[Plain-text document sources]
== Segment start ==

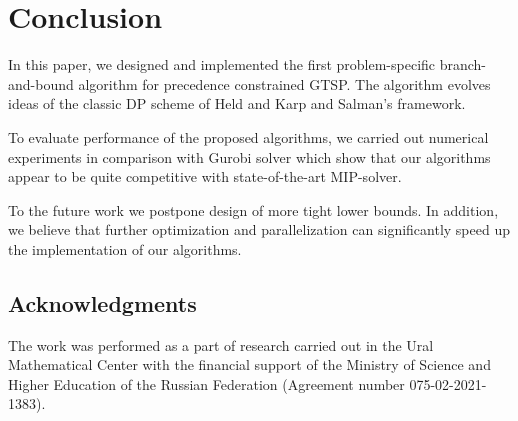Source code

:\section{Conclusion}\label{sec:summary}

In this paper,
we designed and implemented
the first problem-specific branch-and-bound
algorithm for precedence constrained GTSP.
The algorithm evolves ideas of the classic DP scheme of Held and Karp
and Salman's framework.

To evaluate performance of the proposed algorithms,
we carried out numerical experiments
in comparison with Gurobi solver
which show that our algorithms appear
to be quite competitive with
state-of-the-art MIP-solver.

To the future work we postpone
design of more tight lower bounds.
In addition, we believe that
further optimization and parallelization
can significantly speed up 
the implementation of our algorithms.

\subsection*{Acknowledgments}
The work was performed as a part of research carried out
in the Ural Mathematical Center with the financial support
of the Ministry of Science and Higher Education of the Russian Federation
(Agreement number 075-02-2021-1383).
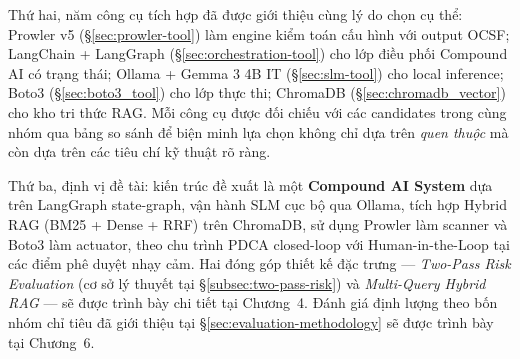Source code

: Thứ hai, năm công cụ tích hợp đã được giới thiệu cùng lý do chọn cụ thể: Prowler v5 (§\ref{sec:prowler-tool}) làm engine kiểm toán cấu hình với output OCSF; LangChain + LangGraph (§\ref{sec:orchestration-tool}) cho lớp điều phối Compound AI có trạng thái; Ollama + Gemma 3 4B IT (§\ref{sec:slm-tool}) cho local inference; Boto3 (§\ref{sec:boto3_tool}) cho lớp thực thi; ChromaDB (§\ref{sec:chromadb_vector}) cho kho tri thức RAG. Mỗi công cụ được đối chiếu với các candidates trong cùng nhóm qua bảng so sánh để biện minh lựa chọn không chỉ dựa trên \textit{quen thuộc} mà còn dựa trên các tiêu chí kỹ thuật rõ ràng.

Thứ ba, định vị đề tài: kiến trúc đề xuất là một \textbf{Compound AI System} dựa trên LangGraph state-graph, vận hành SLM cục bộ qua Ollama, tích hợp Hybrid RAG (BM25 + Dense + RRF) trên ChromaDB, sử dụng Prowler làm scanner và Boto3 làm actuator, theo chu trình PDCA closed-loop với Human-in-the-Loop tại các điểm phê duyệt nhạy cảm. Hai đóng góp thiết kế đặc trưng --- \textit{Two-Pass Risk Evaluation} (cơ sở lý thuyết tại §\ref{subsec:two-pass-risk}) và \textit{Multi-Query Hybrid RAG} --- sẽ được trình bày chi tiết tại Chương~4. Đánh giá định lượng theo bốn nhóm chỉ tiêu đã giới thiệu tại §\ref{sec:evaluation-methodology} sẽ được trình bày tại Chương~6.

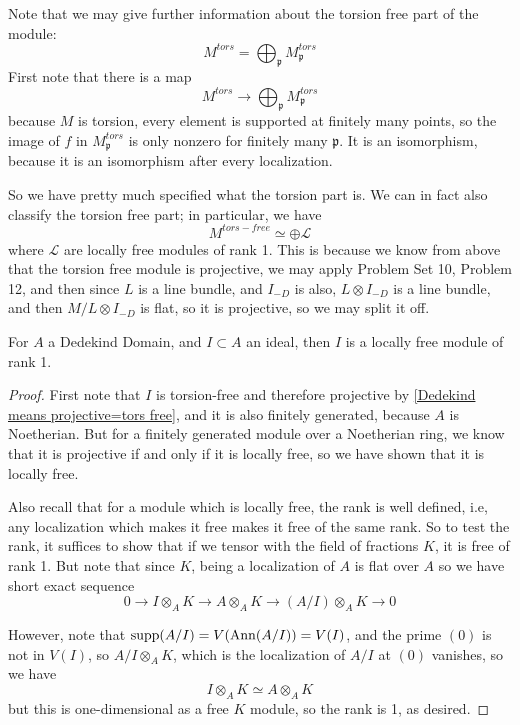 Note that we may give further information about the torsion free part of the module:
\[M^{tors}=\bigoplus_{\mathfrak{p}} M_{\mathfrak{p}}^{tors}\]
First note that there is a map
\[M^{tors} \to \bigoplus_{\mathfrak{p}} M_{\mathfrak{p}}^{tors}\]
because $M$ is torsion, every element is supported at finitely many points, so the image of $f$ in $M^{tors}_\mathfrak{p}$ is only nonzero for finitely many $\mathfrak{p}$.
It is an isomorphism, because it is an isomorphism after every localization.

So we have pretty much specified what the torsion part is. We can in fact also classify the torsion free part;  in particular, we have
\[M^{tors-free} \simeq \oplus \mathcal{L}\]
where $\mathcal{L}$ are locally free modules of rank 1.
This is because we know from above that the torsion free module is projective, we may apply Problem Set 10, Problem 12, and then since $L$ is a line bundle, and $I_{-D}$ is also, $L \otimes I_{-D}$ is a line bundle, and then $M/L \otimes I_{-D}$ is flat, so it is projective, so we may split it off.



\begin{lemma} For $A$ a Dedekind Domain, and $I \subset A$ an ideal, then $I$ is a locally free module of rank 1.
\end{lemma}
\begin{proof}
First note that $I$ is torsion-free and therefore projective by \ref{Dedekind means projective=tors free}, and it is also finitely generated, because $A$ is Noetherian. But for a finitely generated module over a Noetherian ring, we know that it is projective if and only if it is locally free, so we have shown that it is locally free.

Also recall that for a module which is locally free, the rank is well defined,
i.e, any localization which makes it free makes it free of the same rank. So
to test the rank, it suffices to show that if we tensor with the field of
fractions $K$, it is free of rank 1. But note that since $K$, being a localization of $A$ is flat over $A$ so we have short exact sequence
\[0 \to I \otimes_A K \to A \otimes_A K \to (A/I) \otimes_A K \to 0\]

However, note that $\operatorname{supp}(A/I)=V(\operatorname{Ann}(A/I))=V(I)$, and the prime $(0)$ is not
in $V(I)$, so $A/I \otimes_{A} K$, which is the localization of $A/I$ at $(0)$ vanishes, so we have
\[I\otimes_A K \simeq A\otimes_A K\]
but this is one-dimensional as a free $K$ module, so the rank is 1, as desired.
\end{proof}


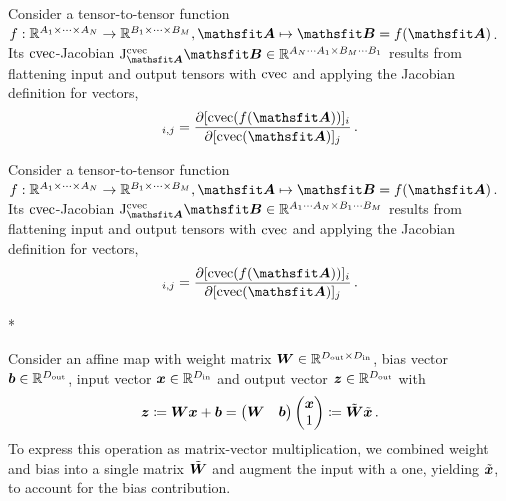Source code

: \begin{paracol}{2}
        \begin{definition}
          Consider a tensor-to-tensor function $f: \sR^{A_1 \times \dots \times A_N} \to \sR^{B_1 \times \dots \times B_M}, \tA \mapsto \tB = f(\tA)$. Its $\operatorname{cvec}$-Jacobian $\jac^{\cvec}_{\tA}\tB \in \sR^{A_N \cdots A_1 \times B_M \cdots B_1}$ results from flattening input and output tensors with $\operatorname{cvec}$ and applying the Jacobian definition for vectors,
          \begin{align*}
            [\jac^{\cvec}_{\tA}\tB]_{i,j}
            =
            \frac{\partial [\cvec(f(\tA))]_i}{\partial [\cvec(\tA)]_j}\,.
          \end{align*}
        \end{definition}

        \begin{definition}
          Consider a tensor-to-tensor function $f: \sR^{A_1 \times \dots \times A_N} \to \sR^{B_1 \times \dots \times B_M}, \tA \mapsto \tB = f(\tA)$. Its $\operatorname{cvec}$-Jacobian $\jac^{\cvec}_{\tA}\tB \in \sR^{A_1 \cdots A_N \times B_1 \cdots B_M}$ results from flattening input and output tensors with $\operatorname{cvec}$ and applying the Jacobian definition for vectors,
          \begin{align*}
            [\jac^{\cvec}_{\tA}\tB]_{i,j}
            =
            \frac{\partial [\cvec(f(\tA))]_i}{\partial [\cvec(\tA)]_j}\,.
          \end{align*}
        \end{definition}

        \switchcolumn[1]


        \switchcolumn[1]*
        \switchcolumn[0]

        \begin{example}
          Consider an affine map with weight matrix ${\bm{W}} \in {\mathbb{R}}^{D_{\text{out}} \times D_{\text{in}}}$, bias vector ${\bm{b}} \in {\mathbb{R}}^{D_{\text{out}}}$, input vector ${\bm{x}} \in {\mathbb{R}}^{D_{\text{in}}}$ and output vector ${\bm{z}} \in {\mathbb{R}}^{D_{\text{out}}}$ with
          \begin{align*}
            {\bm{z}}
            \coloneqq
            {\bm{W}} {\bm{x}} + {\bm{b}}
            =
            \begin{pmatrix}
              {\bm{W}} & {\bm{b}}
            \end{pmatrix}
            \begin{pmatrix}
              {\bm{x}} \\ 1
            \end{pmatrix}
            \coloneqq
            \tilde{{\bm{W}}}
            \tilde{{\bm{x}}}\,.
          \end{align*}
          To express this operation as matrix-vector multiplication, we combined weight and bias into a single matrix $\tilde{{\bm{W}}}$ and augment the input with a one, yielding $\tilde{{\bm{x}}}$, to account for the bias contribution.


\end{example}
\end{paracol}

== Segment end ==

● **Action item**: Each record is to be restated word for word; no picture goes in.

● **Output for this task**:
Source code

:\section{Conclusion}\label{sec:summary}

In this paper,
we designed and implemented
the first problem-specific branch-and-bound
algorithm for precedence constrained GTSP.
The algorithm evolves ideas of the classic DP scheme of Held and Karp
and Salman's framework.

To evaluate performance of the proposed algorithms,
we carried out numerical experiments
in comparison with Gurobi solver
which show that our algorithms appear
to be quite competitive with
state-of-the-art MIP-solver.

To the future work we postpone
design of more tight lower bounds.
In addition, we believe that
further optimization and parallelization
can significantly speed up 
the implementation of our algorithms.

\subsection*{Acknowledgments}
The work was performed as a part of research carried out
in the Ural Mathematical Center with the financial support
of the Ministry of Science and Higher Education of the Russian Federation
(Agreement number 075-02-2021-1383).
Source code

: Thứ hai, năm công cụ tích hợp đã được giới thiệu cùng lý do chọn cụ thể: Prowler v5 (§\ref{sec:prowler-tool}) làm engine kiểm toán cấu hình với output OCSF; LangChain + LangGraph (§\ref{sec:orchestration-tool}) cho lớp điều phối Compound AI có trạng thái; Ollama + Gemma 3 4B IT (§\ref{sec:slm-tool}) cho local inference; Boto3 (§\ref{sec:boto3_tool}) cho lớp thực thi; ChromaDB (§\ref{sec:chromadb_vector}) cho kho tri thức RAG. Mỗi công cụ được đối chiếu với các candidates trong cùng nhóm qua bảng so sánh để biện minh lựa chọn không chỉ dựa trên \textit{quen thuộc} mà còn dựa trên các tiêu chí kỹ thuật rõ ràng.

Thứ ba, định vị đề tài: kiến trúc đề xuất là một \textbf{Compound AI System} dựa trên LangGraph state-graph, vận hành SLM cục bộ qua Ollama, tích hợp Hybrid RAG (BM25 + Dense + RRF) trên ChromaDB, sử dụng Prowler làm scanner và Boto3 làm actuator, theo chu trình PDCA closed-loop với Human-in-the-Loop tại các điểm phê duyệt nhạy cảm. Hai đóng góp thiết kế đặc trưng --- \textit{Two-Pass Risk Evaluation} (cơ sở lý thuyết tại §\ref{subsec:two-pass-risk}) và \textit{Multi-Query Hybrid RAG} --- sẽ được trình bày chi tiết tại Chương~4. Đánh giá định lượng theo bốn nhóm chỉ tiêu đã giới thiệu tại §\ref{sec:evaluation-methodology} sẽ được trình bày tại Chương~6.

 Note that we may give further information about the torsion free part of the module:
\[M^{tors}=\bigoplus_{\mathfrak{p}} M_{\mathfrak{p}}^{tors}\]
First note that there is a map
\[M^{tors} \to \bigoplus_{\mathfrak{p}} M_{\mathfrak{p}}^{tors}\]
because $M$ is torsion, every element is supported at finitely many points, so the image of $f$ in $M^{tors}_\mathfrak{p}$ is only nonzero for finitely many $\mathfrak{p}$.
It is an isomorphism, because it is an isomorphism after every localization.

So we have pretty much specified what the torsion part is. We can in fact also classify the torsion free part;  in particular, we have
\[M^{tors-free} \simeq \oplus \mathcal{L}\]
where $\mathcal{L}$ are locally free modules of rank 1.
This is because we know from above that the torsion free module is projective, we may apply Problem Set 10, Problem 12, and then since $L$ is a line bundle, and $I_{-D}$ is also, $L \otimes I_{-D}$ is a line bundle, and then $M/L \otimes I_{-D}$ is flat, so it is projective, so we may split it off.



\begin{lemma} For $A$ a Dedekind Domain, and $I \subset A$ an ideal, then $I$ is a locally free module of rank 1.
\end{lemma}
\begin{proof}
First note that $I$ is torsion-free and therefore projective by \ref{Dedekind means projective=tors free}, and it is also finitely generated, because $A$ is Noetherian. But for a finitely generated module over a Noetherian ring, we know that it is projective if and only if it is locally free, so we have shown that it is locally free.

Also recall that for a module which is locally free, the rank is well defined,
i.e, any localization which makes it free makes it free of the same rank. So
to test the rank, it suffices to show that if we tensor with the field of
fractions $K$, it is free of rank 1. But note that since $K$, being a localization of $A$ is flat over $A$ so we have short exact sequence
\[0 \to I \otimes_A K \to A \otimes_A K \to (A/I) \otimes_A K \to 0\]

However, note that $\operatorname{supp}(A/I)=V(\operatorname{Ann}(A/I))=V(I)$, and the prime $(0)$ is not
in $V(I)$, so $A/I \otimes_{A} K$, which is the localization of $A/I$ at $(0)$ vanishes, so we have
\[I\otimes_A K \simeq A\otimes_A K\]
but this is one-dimensional as a free $K$ module, so the rank is 1, as desired.
\end{proof}


Source code

: \begin{paracol}{2}
        \begin{definition}
          Consider a tensor-to-tensor function $f: \sR^{A_1 \times \dots \times A_N} \to \sR^{B_1 \times \dots \times B_M}, \tA \mapsto \tB = f(\tA)$. Its $\operatorname{cvec}$-Jacobian $\jac^{\cvec}_{\tA}\tB \in \sR^{A_N \cdots A_1 \times B_M \cdots B_1}$ results from flattening input and output tensors with $\operatorname{cvec}$ and applying the Jacobian definition for vectors,
          \begin{align*}
            [\jac^{\cvec}_{\tA}\tB]_{i,j}
            =
            \frac{\partial [\cvec(f(\tA))]_i}{\partial [\cvec(\tA)]_j}\,.
          \end{align*}
        \end{definition}

        \begin{definition}
          Consider a tensor-to-tensor function $f: \sR^{A_1 \times \dots \times A_N} \to \sR^{B_1 \times \dots \times B_M}, \tA \mapsto \tB = f(\tA)$. Its $\operatorname{cvec}$-Jacobian $\jac^{\cvec}_{\tA}\tB \in \sR^{A_1 \cdots A_N \times B_1 \cdots B_M}$ results from flattening input and output tensors with $\operatorname{cvec}$ and applying the Jacobian definition for vectors,
          \begin{align*}
            [\jac^{\cvec}_{\tA}\tB]_{i,j}
            =
            \frac{\partial [\cvec(f(\tA))]_i}{\partial [\cvec(\tA)]_j}\,.
          \end{align*}
        \end{definition}

        \switchcolumn[1]


        \switchcolumn[1]*
        \switchcolumn[0]

        \begin{example}
          Consider an affine map with weight matrix ${\bm{W}} \in {\mathbb{R}}^{D_{\text{out}} \times D_{\text{in}}}$, bias vector ${\bm{b}} \in {\mathbb{R}}^{D_{\text{out}}}$, input vector ${\bm{x}} \in {\mathbb{R}}^{D_{\text{in}}}$ and output vector ${\bm{z}} \in {\mathbb{R}}^{D_{\text{out}}}$ with
          \begin{align*}
            {\bm{z}}
            \coloneqq
            {\bm{W}} {\bm{x}} + {\bm{b}}
            =
            \begin{pmatrix}
              {\bm{W}} & {\bm{b}}
            \end{pmatrix}
            \begin{pmatrix}
              {\bm{x}} \\ 1
            \end{pmatrix}
            \coloneqq
            \tilde{{\bm{W}}}
            \tilde{{\bm{x}}}\,.
          \end{align*}
          To express this operation as matrix-vector multiplication, we combined weight and bias into a single matrix $\tilde{{\bm{W}}}$ and augment the input with a one, yielding $\tilde{{\bm{x}}}$, to account for the bias contribution.


\end{example}
\end{paracol}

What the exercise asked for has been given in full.